[Opening Input for this task section]

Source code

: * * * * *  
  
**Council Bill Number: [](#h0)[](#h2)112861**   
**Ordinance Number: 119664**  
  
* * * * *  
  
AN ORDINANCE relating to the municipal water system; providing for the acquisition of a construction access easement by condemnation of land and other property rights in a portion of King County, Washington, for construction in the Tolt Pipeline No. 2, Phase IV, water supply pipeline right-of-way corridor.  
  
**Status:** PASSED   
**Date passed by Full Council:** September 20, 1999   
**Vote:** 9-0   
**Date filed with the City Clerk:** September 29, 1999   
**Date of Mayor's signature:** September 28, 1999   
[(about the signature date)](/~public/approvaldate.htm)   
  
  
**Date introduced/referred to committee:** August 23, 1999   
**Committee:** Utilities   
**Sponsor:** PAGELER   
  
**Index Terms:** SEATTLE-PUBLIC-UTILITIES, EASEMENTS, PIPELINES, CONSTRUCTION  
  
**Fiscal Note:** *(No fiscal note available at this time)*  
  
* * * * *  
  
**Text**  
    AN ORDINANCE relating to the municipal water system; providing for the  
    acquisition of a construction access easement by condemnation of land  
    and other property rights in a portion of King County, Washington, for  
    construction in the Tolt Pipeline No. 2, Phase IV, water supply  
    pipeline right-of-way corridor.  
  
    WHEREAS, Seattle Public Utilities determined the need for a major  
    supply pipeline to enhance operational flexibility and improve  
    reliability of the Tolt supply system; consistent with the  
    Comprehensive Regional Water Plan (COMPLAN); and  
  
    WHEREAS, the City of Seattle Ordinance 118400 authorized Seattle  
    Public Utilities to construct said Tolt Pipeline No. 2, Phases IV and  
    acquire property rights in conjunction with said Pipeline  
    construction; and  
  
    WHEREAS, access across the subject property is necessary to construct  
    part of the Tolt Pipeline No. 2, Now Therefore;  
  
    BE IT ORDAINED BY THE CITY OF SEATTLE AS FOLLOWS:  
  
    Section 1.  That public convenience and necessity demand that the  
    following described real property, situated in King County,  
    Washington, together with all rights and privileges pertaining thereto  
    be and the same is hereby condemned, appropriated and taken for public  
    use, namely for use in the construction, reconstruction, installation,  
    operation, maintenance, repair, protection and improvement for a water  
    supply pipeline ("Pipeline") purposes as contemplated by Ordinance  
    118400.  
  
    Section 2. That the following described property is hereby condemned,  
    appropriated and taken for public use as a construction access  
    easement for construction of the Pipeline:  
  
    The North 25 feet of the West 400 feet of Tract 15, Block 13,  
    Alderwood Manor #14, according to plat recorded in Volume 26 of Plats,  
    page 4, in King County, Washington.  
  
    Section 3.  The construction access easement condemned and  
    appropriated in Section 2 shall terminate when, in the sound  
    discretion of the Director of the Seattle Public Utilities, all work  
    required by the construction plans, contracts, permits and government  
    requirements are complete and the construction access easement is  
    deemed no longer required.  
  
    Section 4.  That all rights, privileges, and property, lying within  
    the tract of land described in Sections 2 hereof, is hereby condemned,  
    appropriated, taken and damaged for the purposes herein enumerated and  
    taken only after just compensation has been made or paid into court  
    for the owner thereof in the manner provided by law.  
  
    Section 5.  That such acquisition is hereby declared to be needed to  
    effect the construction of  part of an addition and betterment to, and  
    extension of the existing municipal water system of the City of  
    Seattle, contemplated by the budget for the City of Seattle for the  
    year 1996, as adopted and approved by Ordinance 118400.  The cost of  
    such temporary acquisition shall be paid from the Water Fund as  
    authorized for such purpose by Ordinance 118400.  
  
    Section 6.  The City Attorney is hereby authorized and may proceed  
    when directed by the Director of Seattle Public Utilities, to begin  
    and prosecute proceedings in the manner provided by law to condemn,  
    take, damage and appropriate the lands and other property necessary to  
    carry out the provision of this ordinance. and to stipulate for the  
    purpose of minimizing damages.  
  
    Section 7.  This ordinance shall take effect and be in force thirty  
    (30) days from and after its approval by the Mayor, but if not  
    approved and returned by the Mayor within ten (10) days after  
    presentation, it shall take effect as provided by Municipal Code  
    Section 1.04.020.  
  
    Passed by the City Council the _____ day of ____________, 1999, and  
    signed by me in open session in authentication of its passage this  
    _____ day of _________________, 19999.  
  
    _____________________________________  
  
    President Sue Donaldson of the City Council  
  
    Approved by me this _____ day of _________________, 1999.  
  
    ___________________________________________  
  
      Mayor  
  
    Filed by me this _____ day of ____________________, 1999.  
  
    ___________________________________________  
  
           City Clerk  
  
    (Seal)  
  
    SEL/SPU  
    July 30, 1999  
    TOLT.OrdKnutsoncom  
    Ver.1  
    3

[Closing Input for this task section]

Work required » Locate the lines above that hold the word "property". Show every one of them.

Problem solution »
AN ORDINANCE relating to the municipal water system; providing for the acquisition of a construction access easement by condemnation of land and other property rights in a portion of King County, Washington, for construction in the Tolt Pipeline No. 2, Phase IV, water supply pipeline right-of-way corridor.  
    and other property rights in a portion of King County, Washington, for  
    acquire property rights in conjunction with said Pipeline  
    WHEREAS, access across the subject property is necessary to construct  
    following described real property, situated in King County,  
    Section 2. That the following described property is hereby condemned,  
    Section 4.  That all rights, privileges, and property, lying within  
    take, damage and appropriate the lands and other property necessary to  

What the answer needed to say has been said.